Banks and credit card companies employ a lot of underhanded practices that make it seem like the public is benefiting but in actuality, these tricks do more harm than good. If you have encountered a situation wherein you’ve been misled or deceived, banks and credit card companies may be held liable as there are laws that regulate such practices.
Criteria for Deceptive Acts
The Federal Deposit Insurance Corporation (FDIC) has outlined certain measures to curb misleading practices. Banks and credit card companies are mandated by law to sufficiently explain the characteristics of a given promotional offer. The information found on advertising literature must be complete. For example, a credit card reward program should not only harp on how much cash a consumer is paid back, but should also detail the provisions and circumstances under which this reward is applicable.

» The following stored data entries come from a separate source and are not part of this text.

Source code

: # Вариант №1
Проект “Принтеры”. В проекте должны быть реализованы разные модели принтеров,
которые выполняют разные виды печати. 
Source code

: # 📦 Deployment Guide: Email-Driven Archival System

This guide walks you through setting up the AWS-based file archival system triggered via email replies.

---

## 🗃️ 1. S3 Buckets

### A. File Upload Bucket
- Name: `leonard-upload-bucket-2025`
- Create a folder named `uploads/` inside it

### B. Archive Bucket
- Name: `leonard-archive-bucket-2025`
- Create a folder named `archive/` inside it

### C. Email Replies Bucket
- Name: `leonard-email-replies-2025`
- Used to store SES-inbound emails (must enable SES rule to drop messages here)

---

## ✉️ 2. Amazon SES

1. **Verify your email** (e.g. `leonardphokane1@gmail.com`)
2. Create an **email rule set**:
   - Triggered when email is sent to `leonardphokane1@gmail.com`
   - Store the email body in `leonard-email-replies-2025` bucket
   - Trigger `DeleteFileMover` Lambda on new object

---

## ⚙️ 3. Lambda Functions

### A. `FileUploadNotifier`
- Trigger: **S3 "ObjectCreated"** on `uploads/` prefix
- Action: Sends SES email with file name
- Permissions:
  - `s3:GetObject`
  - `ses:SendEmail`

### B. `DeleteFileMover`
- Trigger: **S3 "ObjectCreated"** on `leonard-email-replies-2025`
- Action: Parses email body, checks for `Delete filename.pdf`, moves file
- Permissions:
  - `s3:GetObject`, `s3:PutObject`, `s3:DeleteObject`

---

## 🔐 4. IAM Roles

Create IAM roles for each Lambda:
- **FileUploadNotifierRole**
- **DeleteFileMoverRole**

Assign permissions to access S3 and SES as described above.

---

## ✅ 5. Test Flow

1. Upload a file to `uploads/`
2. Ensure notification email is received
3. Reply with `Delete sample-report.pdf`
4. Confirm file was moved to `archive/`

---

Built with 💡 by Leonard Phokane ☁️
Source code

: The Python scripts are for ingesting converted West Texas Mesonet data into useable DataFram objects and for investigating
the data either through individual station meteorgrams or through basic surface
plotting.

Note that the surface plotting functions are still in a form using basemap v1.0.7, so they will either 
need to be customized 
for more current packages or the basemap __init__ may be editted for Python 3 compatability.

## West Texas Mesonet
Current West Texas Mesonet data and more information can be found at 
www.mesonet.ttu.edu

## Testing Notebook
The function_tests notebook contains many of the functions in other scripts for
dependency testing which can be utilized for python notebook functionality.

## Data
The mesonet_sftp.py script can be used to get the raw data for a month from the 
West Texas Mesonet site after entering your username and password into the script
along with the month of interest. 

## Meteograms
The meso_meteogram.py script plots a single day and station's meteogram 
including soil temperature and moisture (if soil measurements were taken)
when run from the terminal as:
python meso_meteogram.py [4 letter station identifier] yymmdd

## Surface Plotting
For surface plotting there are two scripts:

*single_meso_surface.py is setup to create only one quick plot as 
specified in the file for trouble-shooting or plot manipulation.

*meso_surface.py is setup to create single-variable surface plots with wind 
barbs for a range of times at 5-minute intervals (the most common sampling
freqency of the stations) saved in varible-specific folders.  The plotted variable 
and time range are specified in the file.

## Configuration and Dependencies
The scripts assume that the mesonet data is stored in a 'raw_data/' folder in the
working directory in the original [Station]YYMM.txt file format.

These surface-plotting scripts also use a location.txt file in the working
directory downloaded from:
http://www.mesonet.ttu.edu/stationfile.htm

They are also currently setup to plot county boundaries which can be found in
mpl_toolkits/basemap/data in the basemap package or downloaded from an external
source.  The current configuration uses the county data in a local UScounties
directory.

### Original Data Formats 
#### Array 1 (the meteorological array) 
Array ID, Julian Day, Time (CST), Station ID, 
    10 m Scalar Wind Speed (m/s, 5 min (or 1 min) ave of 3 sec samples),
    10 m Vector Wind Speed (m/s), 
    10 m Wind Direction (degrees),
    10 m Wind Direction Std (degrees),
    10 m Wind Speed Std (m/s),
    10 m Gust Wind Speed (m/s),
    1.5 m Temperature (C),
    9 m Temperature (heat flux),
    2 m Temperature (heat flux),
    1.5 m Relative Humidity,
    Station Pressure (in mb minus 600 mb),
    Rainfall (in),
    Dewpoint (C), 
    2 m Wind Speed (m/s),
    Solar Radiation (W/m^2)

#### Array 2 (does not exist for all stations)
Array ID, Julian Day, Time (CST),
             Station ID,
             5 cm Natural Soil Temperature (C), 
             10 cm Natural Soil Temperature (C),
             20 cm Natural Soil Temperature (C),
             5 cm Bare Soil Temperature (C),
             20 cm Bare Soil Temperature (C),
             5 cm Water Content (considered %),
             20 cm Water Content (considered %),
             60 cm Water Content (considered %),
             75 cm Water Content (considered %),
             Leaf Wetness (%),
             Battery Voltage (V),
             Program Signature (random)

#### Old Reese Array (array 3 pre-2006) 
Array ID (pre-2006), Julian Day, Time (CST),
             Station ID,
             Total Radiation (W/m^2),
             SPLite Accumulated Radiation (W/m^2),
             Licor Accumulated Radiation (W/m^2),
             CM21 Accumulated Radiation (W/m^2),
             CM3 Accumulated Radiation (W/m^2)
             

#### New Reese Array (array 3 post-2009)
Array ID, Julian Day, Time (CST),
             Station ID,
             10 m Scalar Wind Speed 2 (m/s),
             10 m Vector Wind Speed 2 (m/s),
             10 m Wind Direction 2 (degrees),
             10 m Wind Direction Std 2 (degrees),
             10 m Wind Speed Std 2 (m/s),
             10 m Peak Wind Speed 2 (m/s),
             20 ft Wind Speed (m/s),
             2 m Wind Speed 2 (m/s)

Some credit card companies highlight the cash back offer but fail to disclose details such as up to how much a consumer must spend before the reward is granted, the duration of the promotion, whether this reward is given as a lump sum and so on. Omission of such important details is a clear indication of deception.
Information on advertisements must not be ambiguous so that the consumer understands what a particular service or product entails. Additionally, any follow up communications with the customer must be able to further clarify the terms and conditions of services or promotions to ensure the customer really understands the intended message.
A Word on Overdrafts
The FDIC along with other regulatory agencies has come up with guidelines as to how services such as courtesy overdrafts should be marketed and communicated to customers. These rules are quite simple but clearly, a lot of banks don’t follow these rules.
First, all fees associated with the overdraft program must be divulged. This includes transaction fees, interest rates, penalty fees and so on. Banks should also disclose in what instances these fees will be imposed. Will the customer be charged per transaction, is there a daily charge and so on.
There are even rules on proper notification regarding overdraft protection usage. I f possible, the bank should inform customers if a particular transaction will bring about any overdraft fees and they should be given an opportunity to opt out of the transaction. The bank should also provide notification to the customer once he has accessed the overdraft program. Details such as overdraft amount, fees incurred from the transaction, how much the customer needs to repay the draft should be outlined in the notice.
What to Do
If you believe you have been subjected to misleading practices you can issue a complaint to the bank. You should first try to resolve the matter directly with them before attempting any other measures.
Should this fail, you can ask for assistance from the consumer helpline of the Federal Reserve. You can file a complaint online, through fax or through snail mail. Your complaint letter should contain your name and account details, the name of the bank and the representatives that you’ve dealt with as well as a detailed explanation of your problem.